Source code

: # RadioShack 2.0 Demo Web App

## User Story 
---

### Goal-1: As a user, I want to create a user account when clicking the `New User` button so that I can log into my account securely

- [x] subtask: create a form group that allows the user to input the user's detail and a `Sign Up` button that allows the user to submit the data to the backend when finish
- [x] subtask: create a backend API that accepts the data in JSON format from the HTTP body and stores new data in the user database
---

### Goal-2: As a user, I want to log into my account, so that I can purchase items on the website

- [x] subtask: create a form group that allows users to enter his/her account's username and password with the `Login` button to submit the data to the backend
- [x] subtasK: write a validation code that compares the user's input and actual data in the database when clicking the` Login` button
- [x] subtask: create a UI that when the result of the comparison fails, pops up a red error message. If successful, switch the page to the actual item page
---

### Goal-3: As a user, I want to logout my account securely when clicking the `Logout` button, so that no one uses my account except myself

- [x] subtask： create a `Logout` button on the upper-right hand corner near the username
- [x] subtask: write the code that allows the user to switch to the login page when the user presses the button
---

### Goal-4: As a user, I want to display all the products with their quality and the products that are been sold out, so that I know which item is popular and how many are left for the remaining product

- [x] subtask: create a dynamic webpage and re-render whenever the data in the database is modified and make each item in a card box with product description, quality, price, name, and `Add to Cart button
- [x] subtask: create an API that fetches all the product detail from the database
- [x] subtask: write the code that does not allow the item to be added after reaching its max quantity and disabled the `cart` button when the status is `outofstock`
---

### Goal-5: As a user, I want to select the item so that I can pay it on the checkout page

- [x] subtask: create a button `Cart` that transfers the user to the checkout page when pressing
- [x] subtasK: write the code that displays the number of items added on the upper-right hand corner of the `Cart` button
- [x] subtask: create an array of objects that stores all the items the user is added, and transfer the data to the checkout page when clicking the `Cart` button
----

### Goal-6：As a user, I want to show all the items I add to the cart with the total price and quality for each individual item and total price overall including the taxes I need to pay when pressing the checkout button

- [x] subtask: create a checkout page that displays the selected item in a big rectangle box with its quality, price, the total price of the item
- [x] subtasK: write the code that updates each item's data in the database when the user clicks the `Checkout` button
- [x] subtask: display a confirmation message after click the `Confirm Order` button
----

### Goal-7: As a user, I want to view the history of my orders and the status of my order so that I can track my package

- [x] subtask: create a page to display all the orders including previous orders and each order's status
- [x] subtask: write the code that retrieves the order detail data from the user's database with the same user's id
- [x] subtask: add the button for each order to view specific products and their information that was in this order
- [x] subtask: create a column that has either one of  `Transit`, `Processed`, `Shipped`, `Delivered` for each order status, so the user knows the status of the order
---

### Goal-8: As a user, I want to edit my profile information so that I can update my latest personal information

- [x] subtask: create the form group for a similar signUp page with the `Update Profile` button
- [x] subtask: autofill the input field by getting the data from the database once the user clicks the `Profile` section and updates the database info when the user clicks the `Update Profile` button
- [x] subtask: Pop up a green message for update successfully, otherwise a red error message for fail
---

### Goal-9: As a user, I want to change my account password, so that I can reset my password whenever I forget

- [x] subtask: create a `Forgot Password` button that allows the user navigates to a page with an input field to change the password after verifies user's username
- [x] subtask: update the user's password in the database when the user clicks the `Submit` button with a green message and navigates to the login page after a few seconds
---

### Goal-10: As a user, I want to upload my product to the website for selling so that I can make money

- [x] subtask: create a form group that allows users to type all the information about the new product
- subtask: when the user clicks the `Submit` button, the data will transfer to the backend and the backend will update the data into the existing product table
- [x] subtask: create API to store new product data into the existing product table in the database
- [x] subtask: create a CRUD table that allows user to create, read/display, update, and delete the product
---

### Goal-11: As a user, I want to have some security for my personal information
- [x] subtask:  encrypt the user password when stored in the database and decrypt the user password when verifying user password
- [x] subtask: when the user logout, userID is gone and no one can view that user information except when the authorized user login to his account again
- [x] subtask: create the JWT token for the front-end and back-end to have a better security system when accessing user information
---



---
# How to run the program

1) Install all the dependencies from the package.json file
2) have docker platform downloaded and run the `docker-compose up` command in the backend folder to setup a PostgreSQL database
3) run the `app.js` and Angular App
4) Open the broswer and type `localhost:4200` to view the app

━━━━━━

**Exercise prompt:** Your response should be made up of the lines in the data that contain the word "price".

**Answer space:**
- [x] subtask: create a dynamic webpage and re-render whenever the data in the database is modified and make each item in a card box with product description, quality, price, name, and `Add to Cart button
### Goal-6：As a user, I want to show all the items I add to the cart with the total price and quality for each individual item and total price overall including the taxes I need to pay when pressing the checkout button
- [x] subtask: create a checkout page that displays the selected item in a big rectangle box with its quality, price, the total price of the item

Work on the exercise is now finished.